14.     Dr Walker first saw Ms Koreel on 12 August 2005. At that time she complained of left posterior knee pain which she had had since February of that year "for no apparent reasons". She gave no history of any trauma.  She complained of trouble going up and down stairs. Dr Walker found no objective clinical signs. He noted that she had a hypermobile patellofemoral joint.   He gave a diagnosis of probable patellofemoral joint disorder and recommended physiotherapy.  He also gave Ms Koreel a form to have an MRI scan done in three months' time if the physiotherapy did not help.  In his 29 March 2006 report addressed to Ms Koreel's solicitors, Dr Walker reviewed the MRI scan which he said did not demonstrate any abnormality. His opinion was that Ms Koreel had a patellofemoral joint disorder which was not related to any injury.  Dr Walker's report of 29 June 2006 does not support a diagnosis of quadriceps bursitis as given by Dr Endrey-Walder.

15.     Curiously, in his report to Ms Koreel's solicitors dated 4 May 2007, Dr Walker stated that he had seen Ms Koreel previously for anterior knee pain.  His earlier report only referred to posterior knee pain.  The solicitors had asked Dr Walker  whether Ms Koreel's patellofemoral joint disorder was caused, aggravated or accelerated by the nature and conditions of her employment, and provided information about her duties including that she sorted and delivered mail on foot pushing a trolley  weighing between 16 and 45 kgs, and that the delivery run included hills and stairs.  Dr Walker's response was that:

This condition can be exacerbated by activities such as going up and down hills, squatting and lifting activities.    
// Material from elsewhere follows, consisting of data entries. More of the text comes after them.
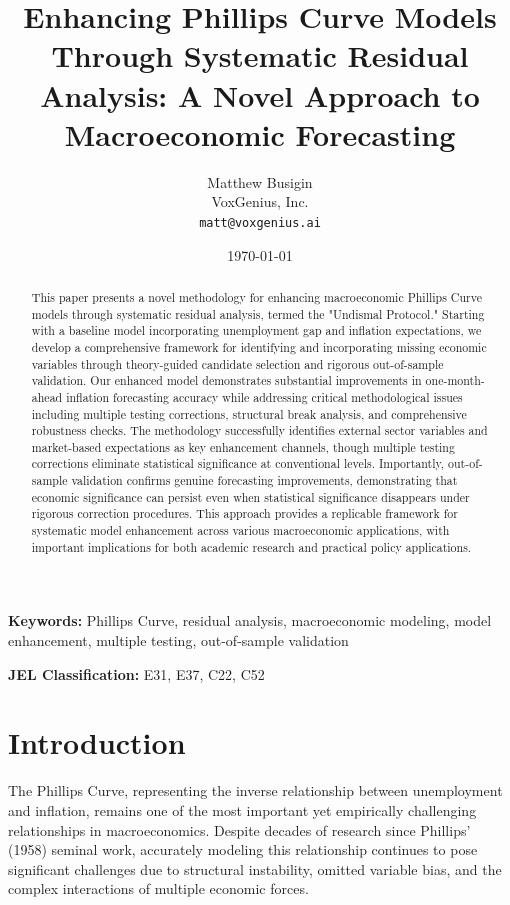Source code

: \documentclass[12pt]{article}
\title{Enhancing Phillips Curve Models Through Systematic Residual Analysis: A Novel Approach to Macroeconomic Forecasting}
\author{Matthew Busigin\\
VoxGenius, Inc.\\
\texttt{matt@voxgenius.ai}}
\date{\today}
\begin{document}
\maketitle

\begin{abstract}
This paper presents a novel methodology for enhancing macroeconomic Phillips Curve models through systematic residual analysis, termed the "Undismal Protocol." Starting with a baseline model incorporating unemployment gap and inflation expectations, we develop a comprehensive framework for identifying and incorporating missing economic variables through theory-guided candidate selection and rigorous out-of-sample validation. Our enhanced model demonstrates substantial improvements in one-month-ahead inflation forecasting accuracy while addressing critical methodological issues including multiple testing corrections, structural break analysis, and comprehensive robustness checks. The methodology successfully identifies external sector variables and market-based expectations as key enhancement channels, though multiple testing corrections eliminate statistical significance at conventional levels. Importantly, out-of-sample validation confirms genuine forecasting improvements, demonstrating that economic significance can persist even when statistical significance disappears under rigorous correction procedures. This approach provides a replicable framework for systematic model enhancement across various macroeconomic applications, with important implications for both academic research and practical policy applications.
\end{abstract}

\textbf{Keywords:} Phillips Curve, residual analysis, macroeconomic modeling, model enhancement, multiple testing, out-of-sample validation

\textbf{JEL Classification:} E31, E37, C22, C52

\section{Introduction}

The Phillips Curve, representing the inverse relationship between unemployment and inflation, remains one of the most important yet empirically challenging relationships in macroeconomics. Despite decades of research since Phillips' (1958) seminal work, accurately modeling this relationship continues to pose significant challenges due to structural instability, omitted variable bias, and the complex interactions of multiple economic forces.
\end{document}
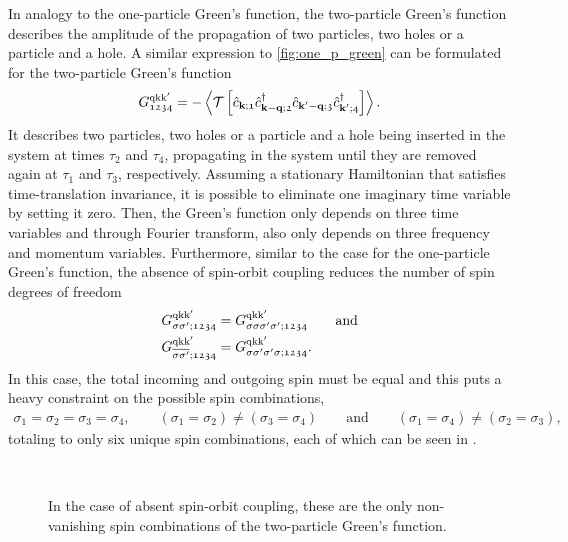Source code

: \documentclass[../../main.tex]{subfiles}
\begin{document}
In analogy to the one-particle Green's function, the two-particle Green's function describes the amplitude of the propagation of two particles, two holes or a particle and a hole. A similar expression to \eqref{fig:one_p_green} can be formulated for the two-particle Green's function
\begin{align}
	G_{\mathfrak{1234}}^{\text{q}\text{k}\text{k}'}=-\left\langle \mathcal{T}\left [\hat{c}_{\textbf{k};\mathfrak{1}}\hat{c}^{\dagger}_{\textbf{k}-\textbf{q};\mathfrak{2}}\hat{c}_{\textbf{k}'-\textbf{q};\mathfrak{3}}\hat{c}^{\dagger}_{\textbf{k}';\mathfrak{4}}\right ]\right\rangle.
\end{align}
It describes two particles, two holes or a particle and a hole being inserted in the system at times $\tau_2$ and $\tau_4$, propagating in the system until they are removed again at $\tau_1$ and $\tau_3$, respectively. Assuming a stationary Hamiltonian that satisfies time-translation invariance, it is possible to eliminate one imaginary time variable by setting it zero. Then, the Green's function only depends on three time variables and through Fourier transform, also only depends on three frequency and momentum variables. 
Furthermore, similar to the case for the one-particle Green's function, the absence of spin-orbit coupling reduces the number of spin degrees of freedom 
\begin{subequations}
\begin{align}
	G_{\sigma\sigma';\mathfrak{1234}}^{\text{q}\text{k}\text{k}'}&=G_{\sigma\sigma\sigma'\sigma';\mathfrak{1234}}^{\text{q}\text{k}\text{k}'} \qquad\text{and}\\
	G_{\overline{\sigma\sigma'};\mathfrak{1234}}^{\text{q}\text{k}\text{k}'}&=G_{\sigma\sigma'\sigma'\sigma;\mathfrak{1234}}^{\text{q}\text{k}\text{k}'}.
\end{align}
\end{subequations}
In this case, the total incoming and outgoing spin must be equal and this puts a heavy constraint on the possible spin combinations,
\begin{align}
	\sigma_1=\sigma_2=\sigma_3=\sigma_4, \qquad (\sigma_1=\sigma_2) \neq (\sigma_3=\sigma_4)\qquad\text{and}\qquad (\sigma_1=\sigma_4)\neq(\sigma_2=\sigma_3),
\end{align}
totaling to only six unique spin combinations, each of which can be seen in .
\begin{figure}[h]
  \centering
  \vspace{0.5cm}\\
  \caption{In the case of absent spin-orbit coupling, these are the only non-vanishing spin combinations of the two-particle Green's function.}
  \label{fig:two_particle_green_spins}
\end{figure}
\end{document}
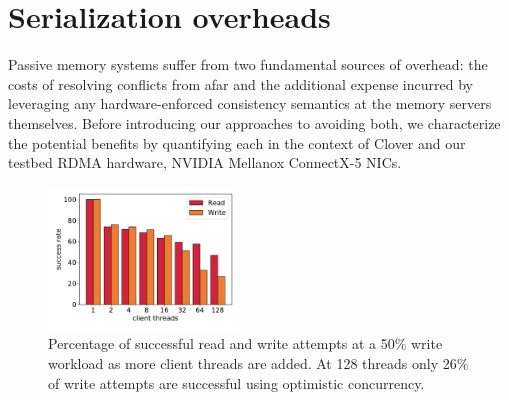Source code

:\section{Serialization overheads}




Passive memory systems suffer from two fundamental sources of
overhead: the costs of resolving conflicts from afar and the
additional expense incurred by leveraging any hardware-enforced
consistency semantics at the memory servers themselves.  Before
introducing our approaches to avoiding both, we characterize the
potential benefits by quantifying each in the context of Clover and
our testbed RDMA hardware, NVIDIA Mellanox ConnectX-5 NICs.




\begin{figure}[t]
    \includegraphics[width=0.45\textwidth]{fig/success_rate.pdf}
    
    \caption{Percentage of successful read and write attempts at a 50\% write
    workload as more client threads are added. At 128 threads only 26\% of write
    attempts are successful using optimistic concurrency.}

    \label{fig:success_rate}
\end{figure}

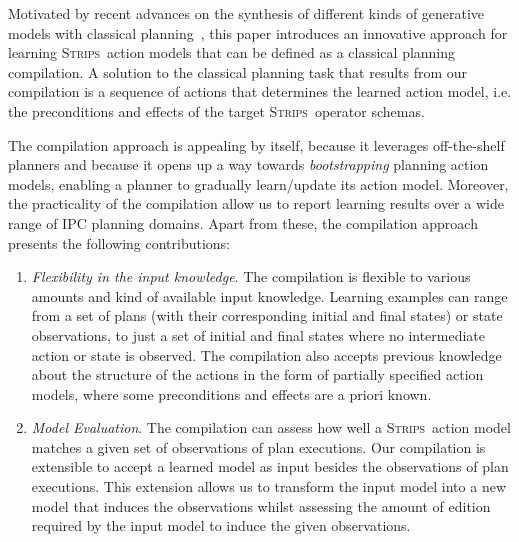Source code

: \documentclass[3p,times]{elsarticle}
\newcommand{\strips}{\textsc{Strips}}     %
\begin{document}
Motivated by recent advances on the synthesis of different kinds of generative models with classical planning~\cite{bonet2009automatic,segovia2016generalized,segovia2016hierarchical,segovia2017generating}, this paper introduces an innovative approach for learning \strips\ action models that can be defined as a classical planning compilation. A solution to the classical planning task that results from our compilation is a sequence of actions that determines the learned action model, i.e. the preconditions and effects of the target \strips\ operator schemas.

The compilation approach is appealing by itself, because it leverages off-the-shelf planners and because it opens up a way towards \emph{bootstrapping} planning action models, enabling a planner to gradually learn/update its action model. Moreover, the practicality of the compilation allow us to report learning results over a wide range of IPC planning domains. Apart from these, the compilation approach presents the following contributions:
\begin{enumerate}
\item {\em Flexibility in the input knowledge}. The compilation is flexible to various amounts and kind of available input knowledge. Learning examples can range from a set of plans (with their corresponding initial and final states) or state observations, to just a set of initial and final states where no intermediate action or state is observed. The compilation also accepts previous knowledge about the structure of the actions in the form of partially specified action models, where some preconditions and effects are a priori known. 

\item {\em Model Evaluation}. The compilation can assess how well a \strips\ action model matches a given set of observations of plan executions. Our compilation is extensible to accept a learned model as input besides the observations of plan executions. This extension allows us to transform the input model into a new model that induces the observations whilst assessing the amount of edition required by the input model to induce the given observations. 
\end{enumerate}
\end{document}
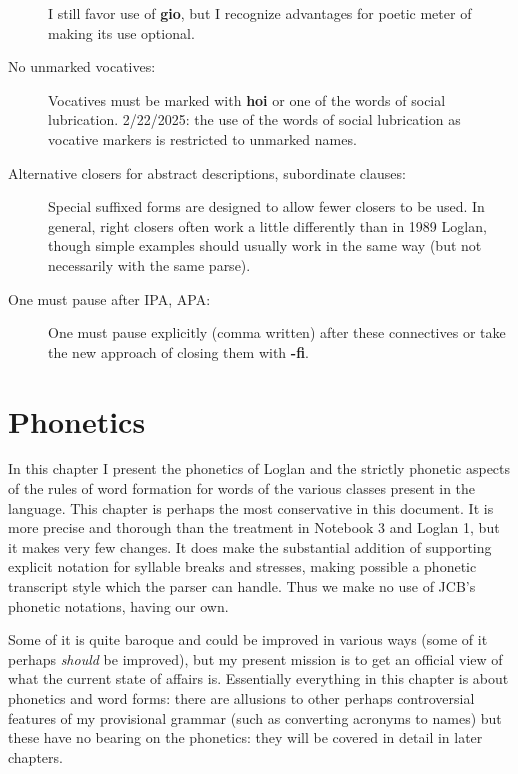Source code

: \documentclass[12pt]{book}
\begin{document}
\begin{description}
I still favor use of {\bf gio}, but I recognize advantages for poetic meter of making its use optional.



\item[No unmarked vocatives:]  Vocatives must be marked with {\bf hoi} or one of the words of social lubrication.  2/22/2025:  the use of the words of social lubrication as vocative markers is restricted to unmarked names.

\item[Alternative closers for abstract descriptions, subordinate clauses:]  Special suffixed forms are designed to allow fewer closers to be used.  In general, right closers often work a little differently than in 1989 Loglan, though simple examples should usually work in the same way (but not necessarily with the same parse).

\item[One must pause after IPA, APA:]  One must pause explicitly (comma written) after these connectives or take the new approach of closing them with {\bf -fi}.

\end{description}

\chapter{Phonetics}

In this chapter I present the phonetics of Loglan and the strictly phonetic aspects of the rules of word formation for words of the various classes present in the language.  This chapter is perhaps the  most conservative in this document.  It is more precise and thorough than the treatment in Notebook 3 and Loglan 1, but it makes very few changes.  It does make the substantial addition of supporting explicit notation for syllable breaks and stresses, making possible a phonetic transcript style which the parser can handle.  Thus we make no use of JCB's phonetic notations, having our own.

 Some of it is quite baroque and could be improved in various ways (some of it perhaps {\em should\/} be improved), but my present mission is to get an official view of what the current state of affairs is.   Essentially everything in this chapter  is about phonetics and word forms:  there are allusions to other perhaps controversial features of my provisional grammar (such as converting acronyms to names) but these have no bearing on the phonetics:  they will be covered in detail in later chapters.
\end{document}

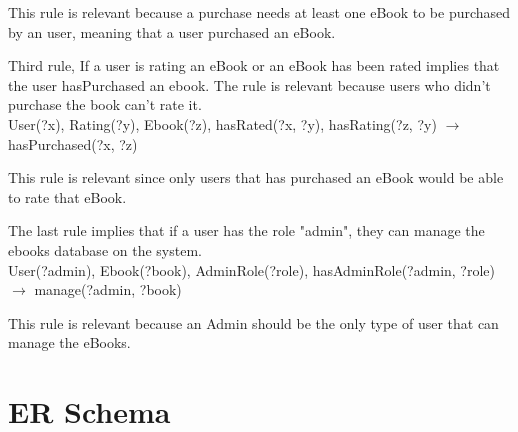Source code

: \documentclass[a4paper,11pt]{article}
\begin{document}
This rule is relevant because a purchase needs at least one eBook to be purchased by an user, meaning
that a user purchased an eBook.

Third rule, If a user is rating an eBook or an eBook has been rated implies that the user hasPurchased an ebook.
The rule is relevant because users who didn't purchase the book can't rate it.\\

User(?x), Rating(?y), Ebook(?z), hasRated(?x, ?y), hasRating(?z, ?y) $\rightarrow$ hasPurchased(?x, ?z)

This rule is relevant since only users that has purchased an eBook would be able to rate that eBook.

The last rule implies that if a user has the role "admin", they can manage the ebooks database on the system.\\

User(?admin), Ebook(?book), AdminRole(?role), hasAdminRole(?admin, ?role) $\rightarrow$ manage(?admin, ?book)

This rule is relevant because an Admin should be the only type of user that can manage the eBooks.

\section{ER Schema}

\begin{center}
\end{center}
\end{document}
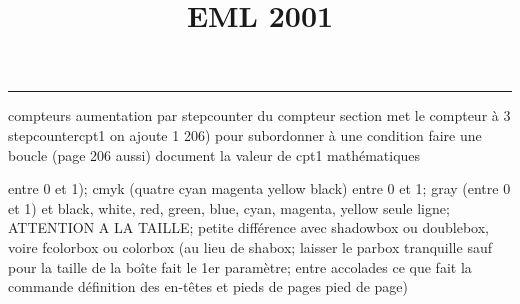 \documentclass[11pt]{article}%
\title{\bf \vspace{-2cm} EML 2001} %
\author{} %
\date{} %
\renewcommand{\headrulewidth}{0pt}%
\renewcommand{\footrulewidth}{0.4pt}%
\begin{document}
\maketitle %
\vspace{-1.4cm}\hrule %
\thispagestyle{fancy}

\vspace*{.2cm}



compteurs%
aumentation par stepcounter du compteur section%
met le compteur à 3%
stepcounter{cpt1} on ajoute 1%
206) pour subordonner à une condition %
faire une boucle (page 206 aussi) %
document la valeur de cpt1 
mathématiques\newcommand{\ch}{\operatorname{ch}} 
\newcommand{\sh}{\operatorname{sh}}
\renewcommand{\tanh}{\operatorname{th}}
\renewcommand{\sinh}{\operatorname{sh}}
\renewcommand{\cosh}{\operatorname{ch}}
\newcommand{\argsh}{\operatorname{argsh}}
\newcommand{\argch}{\operatorname{argch}}
\newcommand{\argth}{\operatorname{argth}}
\newcommand{\ker}{\operatorname{Ker}}
\renewcommand{\im}{\operatorname{Im}}
\newcommand{\rg}{\operatorname{rg}}
\newcommand{\Id}{\operatorname{Id}}
\newcommand{\id}{\operatorname{id}}
\renewcommand{\leq}{\leq}
\renewcommand{\geq}{\geq }

entre 0 et 1); cmyk (quatre cyan magenta yellow black) entre 0 et 1;
gray (entre 0 et 1) et black, white, red, green, blue, cyan, magenta,
yellow%
seule ligne; ATTENTION A LA TAILLE; petite différence avec shadowbox ou
doublebox, voire fcolorbox ou colorbox (au lieu de shabox; laisser le
parbox tranquille sauf pour la taille de la boîte
\newcommand{\Tbox}[1]{\begin{center} \shabox{\parbox{0.6
\linewidth}{#1}} \end{center}} %
fait le 1er paramètre; entre accolades ce que fait la commande
définition des en-têtes et pieds de pages\pagestyle{fancy}
\chead{}
\rfoot[ \ \thepage]{\thepage}
\cfoot{}
\lfoot{}
\thispagestyle{fancy} %
pied de page)\renewcommand{\footrulewidth}{0.4pt}
\renewcommand{\headrulewidth}{0.4pt}
\end{document}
16.     Given the direct question he was asked, we infer that, on the history he had been given of no trauma and that the knee pain had occurred for no apparent reason, he did not relate Ms Koreel's condition to her employment.  He had specifically stated in his 29 March 2006 that the patellofemoral joint disorder was not related to any injury.  Dr Walker did not give oral evidence. 

17.     Although Mr Richards did not rely on Dr Endrey-Walder's evidence, it is relevant to refer to it because it shows that he was not convinced of a diagnosis.    In his June 2007 report he said that there was no firm established diagnosis, but referred to his March 2006 report where he had suggested that the ultrasound supported resolving quadriceps bursitis, which would account for her symptoms and the relative paucity of abnormality found in the MRI scan.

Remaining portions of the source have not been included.